Task directions:
From the first line of the listing, copy each line exactly until you have included the line with "否 | | 联系电话 | |"; leave out the pictures.

Data listing:

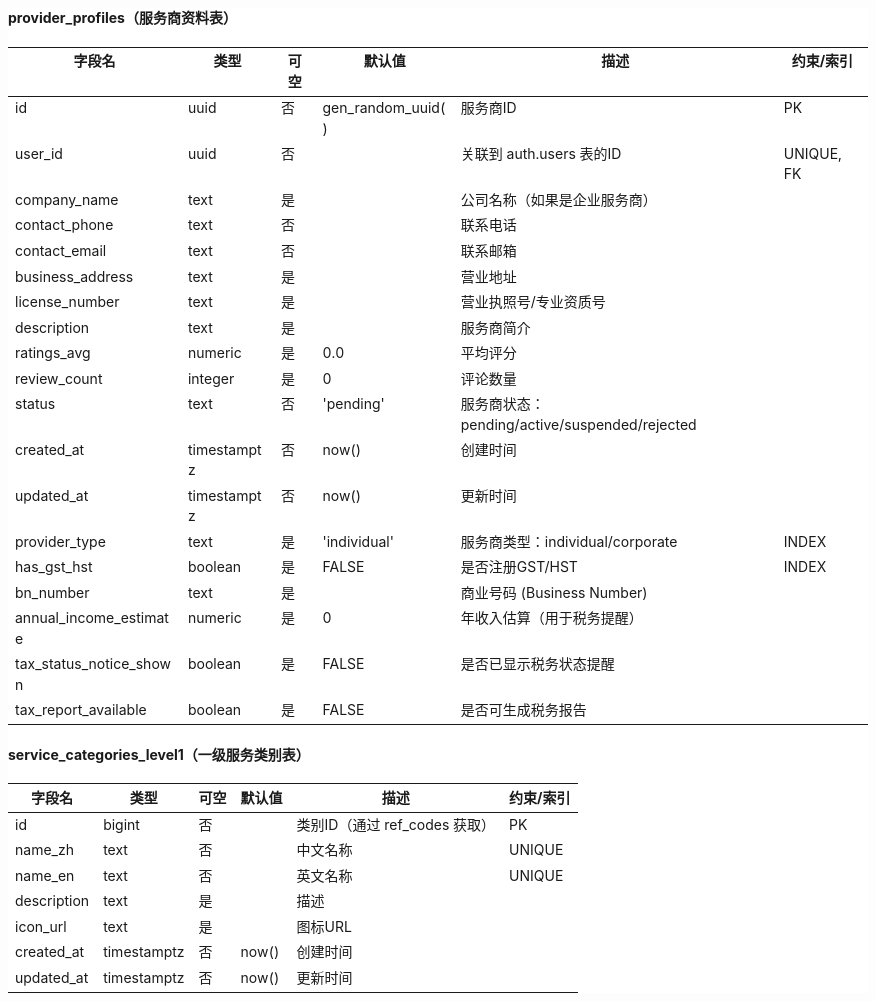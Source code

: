 #### provider_profiles（服务商资料表）
| 字段名 | 类型 | 可空 | 默认值 | 描述 | 约束/索引 |
|---|---|---|---|---|---|
| id | uuid | 否 | gen_random_uuid() | 服务商ID | PK |
| user_id | uuid | 否 | | 关联到 auth.users 表的ID | UNIQUE, FK |
| company_name | text | 是 | | 公司名称（如果是企业服务商） | |
| contact_phone | text | 否 | | 联系电话 | |
| contact_email | text | 否 | | 联系邮箱 | |
| business_address | text | 是 | | 营业地址 | |
| license_number | text | 是 | | 营业执照号/专业资质号 | |
| description | text | 是 | | 服务商简介 | |
| ratings_avg | numeric | 是 | 0.0 | 平均评分 | |
| review_count | integer | 是 | 0 | 评论数量 | |
| status | text | 否 | 'pending' | 服务商状态：pending/active/suspended/rejected | |
| created_at | timestamptz | 否 | now() | 创建时间 | |
| updated_at | timestamptz | 否 | now() | 更新时间 | |
| provider_type | text | 是 | 'individual' | 服务商类型：individual/corporate | INDEX |
| has_gst_hst | boolean | 是 | FALSE | 是否注册GST/HST | INDEX |
| bn_number | text | 是 | | 商业号码 (Business Number) | |
| annual_income_estimate | numeric | 是 | 0 | 年收入估算（用于税务提醒） | |
| tax_status_notice_shown | boolean | 是 | FALSE | 是否已显示税务状态提醒 | |
| tax_report_available | boolean | 是 | FALSE | 是否可生成税务报告 | |

#### service_categories_level1（一级服务类别表）
| 字段名 | 类型 | 可空 | 默认值 | 描述 | 约束/索引 |
|---|---|---|---|---|---|
| id | bigint | 否 | | 类别ID（通过 ref_codes 获取） | PK |
| name_zh | text | 否 | | 中文名称 | UNIQUE |
| name_en | text | 否 | | 英文名称 | UNIQUE |
| description | text | 是 | | 描述 | |
| icon_url | text | 是 | | 图标URL | |
| created_at | timestamptz | 否 | now() | 创建时间 | |
| updated_at | timestamptz | 否 | now() | 更新时间 | |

Output for this task:
Source code

: #### provider_profiles（服务商资料表）
| 字段名 | 类型 | 可空 | 默认值 | 描述 | 约束/索引 |
|---|---|---|---|---|---|
| id | uuid | 否 | gen_random_uuid() | 服务商ID | PK |
| user_id | uuid | 否 | | 关联到 auth.users 表的ID | UNIQUE, FK |
| company_name | text | 是 | | 公司名称（如果是企业服务商） | |
| contact_phone | text | 否 | | 联系电话 | |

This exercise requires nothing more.